According to the John Templeton Foundation website, “The Ideas Challenge is aimed at exploring novel theoretical, philosophical, or scientific ideas useful for advancing the study of goal-directed, goal-seeking, or goal-suited phenomena in nature. We invite bold thinking that asks how such exploration might open new avenues for inquiry.”
His Ideas Challenge entry, “Natural selection for purpose-driven cooperation in structured populations” was one of 50 chosen from a pool of more than 250 unique ideas for a $1000 prize. Within the Challenge’s “Models” track, which explores new investigative models on purposiveness or agency, Dr. Allen used the idea of a utility function to mathematically demonstrate how cooperative behaviors within population structures are purposeful—their purpose shaped by natural selection.
His proposal states:
Organisms, from microbes, insects, and plants to humans, engage in complex, cooperative, synergistic behaviors. How do these collective behaviors arise from natural selection? Is there a purpose that these cooperative behaviors serve? If so, how is this purpose shaped by structures (kin relationships, social networks, spatial geography, mating pattern, etc.) within the evolving population?

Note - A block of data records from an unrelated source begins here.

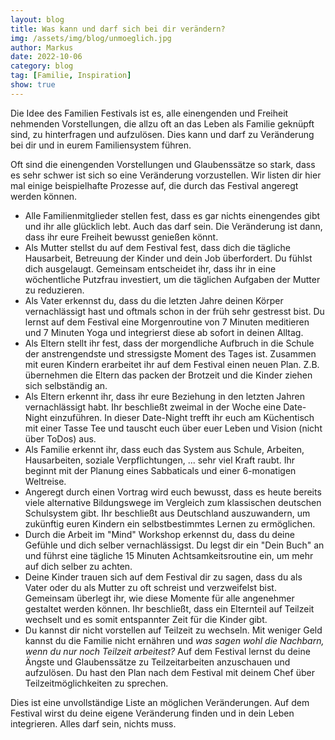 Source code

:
 ```yaml
---
layout: blog
title: Was kann und darf sich bei dir verändern?
img: /assets/img/blog/unmoeglich.jpg
author: Markus
date: 2022-10-06
category: blog
tag: [Familie, Inspiration]
show: true
---
```


Die Idee des Familien Festivals ist es, alle einengenden und Freiheit
nehmenden Vorstellungen, die allzu oft an das Leben als Familie geknüpft sind, zu
hinterfragen und aufzulösen. Dies kann und darf zu Veränderung bei dir und
in eurem Familiensystem führen.

Oft sind die einengenden Vorstellungen und Glaubenssätze so stark, dass es sehr
schwer ist sich so eine Veränderung vorzustellen. Wir listen dir hier mal einige
beispielhafte Prozesse auf, die durch das Festival angeregt werden können.

* Alle Familienmitglieder stellen fest, dass es gar nichts einengendes gibt und
  ihr alle glücklich lebt. Auch das darf sein. Die Veränderung ist dann, dass ihr
  eure Freiheit bewusst genießen könnt.
* Als Mutter stellst du auf dem Festival fest, dass dich die tägliche Hausarbeit,
  Betreuung der Kinder und dein Job überfordert. Du fühlst dich ausgelaugt. Gemeinsam
  entscheidet ihr, dass ihr in eine wöchentliche Putzfrau investiert, um die
  täglichen Aufgaben der Mutter zu reduzieren.
* Als Vater erkennst du, dass du die letzten Jahre deinen Körper vernachlässigt hast
  und oftmals schon in der früh sehr gestresst bist. Du lernst auf dem Festival eine
  Morgenroutine von 7 Minuten meditieren und 7 Minuten Yoga und integrierst diese
  ab sofort in deinen Alltag.
* Als Eltern stellt ihr fest, dass der morgendliche Aufbruch in die Schule der
  anstrengendste und stressigste Moment des Tages ist. Zusammen mit euren Kindern
  erarbeitet ihr auf dem Festival einen neuen Plan. Z.B. übernehmen die Eltern das
  packen der Brotzeit und die Kinder ziehen sich selbständig an.
* Als Eltern erkennt ihr, dass ihr eure Beziehung in den letzten Jahren vernachlässigt
  habt. Ihr beschließt zweimal in der Woche eine Date-Night einzuführen. In dieser
  Date-Night trefft ihr euch am Küchentisch mit einer Tasse Tee und tauscht euch
  über euer Leben und Vision (nicht über ToDos) aus.
* Als Familie erkennt ihr, dass euch das System aus Schule, Arbeiten, Hausarbeiten,
  soziale Verpflichtungen, ... sehr viel Kraft raubt. Ihr beginnt mit der Planung
  eines Sabbaticals und einer 6-monatigen Weltreise.
* Angeregt durch einen Vortrag wird euch bewusst, dass es heute bereits viele alternative
  Bildungswege im Vergleich zum klassischen deutschen Schulsystem gibt. Ihr beschließt
  aus Deutschland auszuwandern, um zukünftig euren Kindern ein selbstbestimmtes
  Lernen zu ermöglichen.
* Durch die Arbeit im "Mind" Workshop erkennst du, dass du deine Gefühle und dich selber
  vernachlässigst. Du legst dir ein "Dein Buch" an und führst eine tägliche 15 Minuten
  Achtsamkeitsroutine ein, um mehr auf dich selber zu achten.
* Deine Kinder trauen sich auf dem Festival dir zu sagen, dass du als Vater oder du als
  Mutter zu oft schreist und verzweifelst bist. Gemeinsam überlegt ihr, wie diese Momente für
  alle angenehmer gestaltet werden können. Ihr beschließt, dass ein Elternteil auf
  Teilzeit wechselt und es somit entspannter Zeit für die Kinder gibt.
* Du kannst dir nicht vorstellen auf Teilzeit zu wechseln. Mit weniger Geld kannst
  du die Familie nicht ernähren und *was sagen wohl die Nachbarn, wenn du nur noch
  Teilzeit arbeitest?* Auf dem Festival lernst du deine Ängste und Glaubenssätze
  zu Teilzeitarbeiten anzuschauen und aufzulösen. Du hast den Plan nach dem Festival
  mit deinem Chef über Teilzeitmöglichkeiten zu sprechen.

Dies ist eine unvollständige Liste an möglichen Veränderungen. Auf dem Festival
wirst du deine eigene Veränderung finden und in dein Leben integrieren. Alles
darf sein, nichts muss.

A rigorous examination of these questions must operate simultaneously on two levels: gene and organism. Natural selection favors genes that behave as if to maximize the spread of their copies. Genes can do this by increasing the fitness of their own bearers, and also by acting in synergy with copies in other individuals. This naturally-selected purpose of genes (to maximize the spread of their copies) manifests itself in organismal behavior, potentially furnishing organisms with their own goals and purposes.
"I've always been fascinated by how living things come together to form cooperative societies,” said Dr. Allen. “And by creating and studying mathematical models, you can investigate these kind of ‘big questions’ using only a pencil and paper.”
Dr. Allen’s research focuses on evolutionary game theory and using mathematical modeling to help illuminate the organisms, patterns, and behaviors that emerge from evolution—including how the how the spatial or social structure of a population affects its evolution and how the genetic evolution of cancer as tumors grow and develop within an organism. His research has appeared in the prestigious multidisciplinary scientific journal Nature and its sub-journal Nature Communications, and was awarded, along with Associate Professor of Mathematics Dr. Christine Sample, a National Science Foundation grant, which propelled further investigation involving Emmanuel College undergraduates.